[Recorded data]
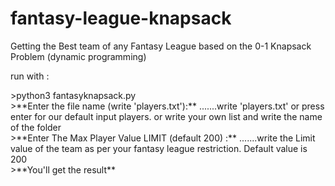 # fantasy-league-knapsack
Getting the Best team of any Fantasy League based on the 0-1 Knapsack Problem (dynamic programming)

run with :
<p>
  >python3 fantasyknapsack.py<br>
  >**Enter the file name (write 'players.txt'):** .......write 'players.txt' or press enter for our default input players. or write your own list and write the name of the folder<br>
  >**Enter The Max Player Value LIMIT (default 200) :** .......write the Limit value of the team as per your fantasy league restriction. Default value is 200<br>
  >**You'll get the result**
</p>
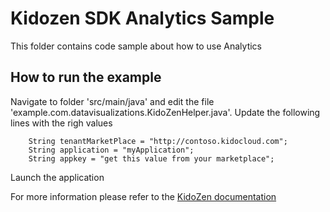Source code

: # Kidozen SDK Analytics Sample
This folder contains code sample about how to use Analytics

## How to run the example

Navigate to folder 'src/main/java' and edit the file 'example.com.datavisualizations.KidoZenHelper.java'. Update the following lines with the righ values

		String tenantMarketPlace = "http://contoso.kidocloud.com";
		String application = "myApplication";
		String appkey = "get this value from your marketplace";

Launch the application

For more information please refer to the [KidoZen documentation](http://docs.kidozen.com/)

==

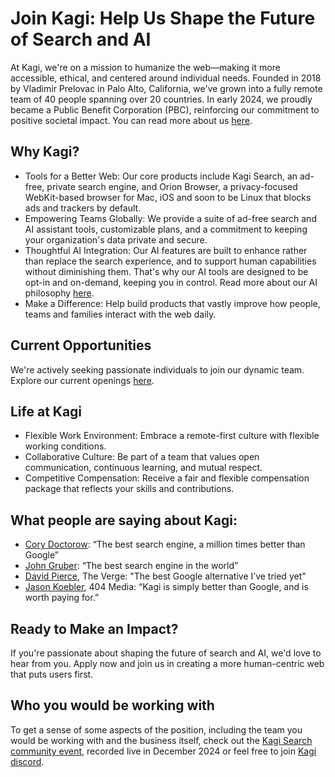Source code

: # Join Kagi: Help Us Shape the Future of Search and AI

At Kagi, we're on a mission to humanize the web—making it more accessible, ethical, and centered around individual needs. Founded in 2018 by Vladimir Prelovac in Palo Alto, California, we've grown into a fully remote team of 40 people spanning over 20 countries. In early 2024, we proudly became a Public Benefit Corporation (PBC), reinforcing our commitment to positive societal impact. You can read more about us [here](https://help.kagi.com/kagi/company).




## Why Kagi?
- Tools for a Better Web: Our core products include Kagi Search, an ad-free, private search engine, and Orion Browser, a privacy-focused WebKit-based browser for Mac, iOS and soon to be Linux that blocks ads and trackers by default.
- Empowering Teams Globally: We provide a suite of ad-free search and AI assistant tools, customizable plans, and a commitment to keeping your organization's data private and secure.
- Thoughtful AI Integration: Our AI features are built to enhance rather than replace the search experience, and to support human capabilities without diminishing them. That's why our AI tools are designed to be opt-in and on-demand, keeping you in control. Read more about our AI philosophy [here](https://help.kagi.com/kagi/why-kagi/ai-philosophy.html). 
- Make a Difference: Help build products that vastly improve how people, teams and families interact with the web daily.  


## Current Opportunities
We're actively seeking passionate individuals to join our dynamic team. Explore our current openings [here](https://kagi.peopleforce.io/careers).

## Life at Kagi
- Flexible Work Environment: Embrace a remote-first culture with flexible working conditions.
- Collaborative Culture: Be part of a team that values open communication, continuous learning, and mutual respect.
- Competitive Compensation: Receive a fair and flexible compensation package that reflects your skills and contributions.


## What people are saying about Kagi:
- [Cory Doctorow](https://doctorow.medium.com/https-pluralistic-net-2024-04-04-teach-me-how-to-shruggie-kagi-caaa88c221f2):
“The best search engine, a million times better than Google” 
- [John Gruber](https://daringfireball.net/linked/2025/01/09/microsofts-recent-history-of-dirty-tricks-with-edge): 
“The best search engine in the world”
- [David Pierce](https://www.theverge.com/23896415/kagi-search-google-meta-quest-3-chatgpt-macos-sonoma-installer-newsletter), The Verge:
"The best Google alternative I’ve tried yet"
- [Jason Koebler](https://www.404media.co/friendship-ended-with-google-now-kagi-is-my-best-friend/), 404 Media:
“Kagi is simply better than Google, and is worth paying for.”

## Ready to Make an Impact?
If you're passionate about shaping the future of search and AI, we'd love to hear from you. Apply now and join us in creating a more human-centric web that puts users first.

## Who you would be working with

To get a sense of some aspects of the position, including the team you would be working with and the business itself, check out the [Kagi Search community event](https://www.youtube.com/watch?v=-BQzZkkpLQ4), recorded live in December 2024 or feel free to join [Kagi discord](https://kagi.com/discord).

## Work required
Please count the lines above that hold the string "https" and reply with the number alone.

## Answer to this exercise
8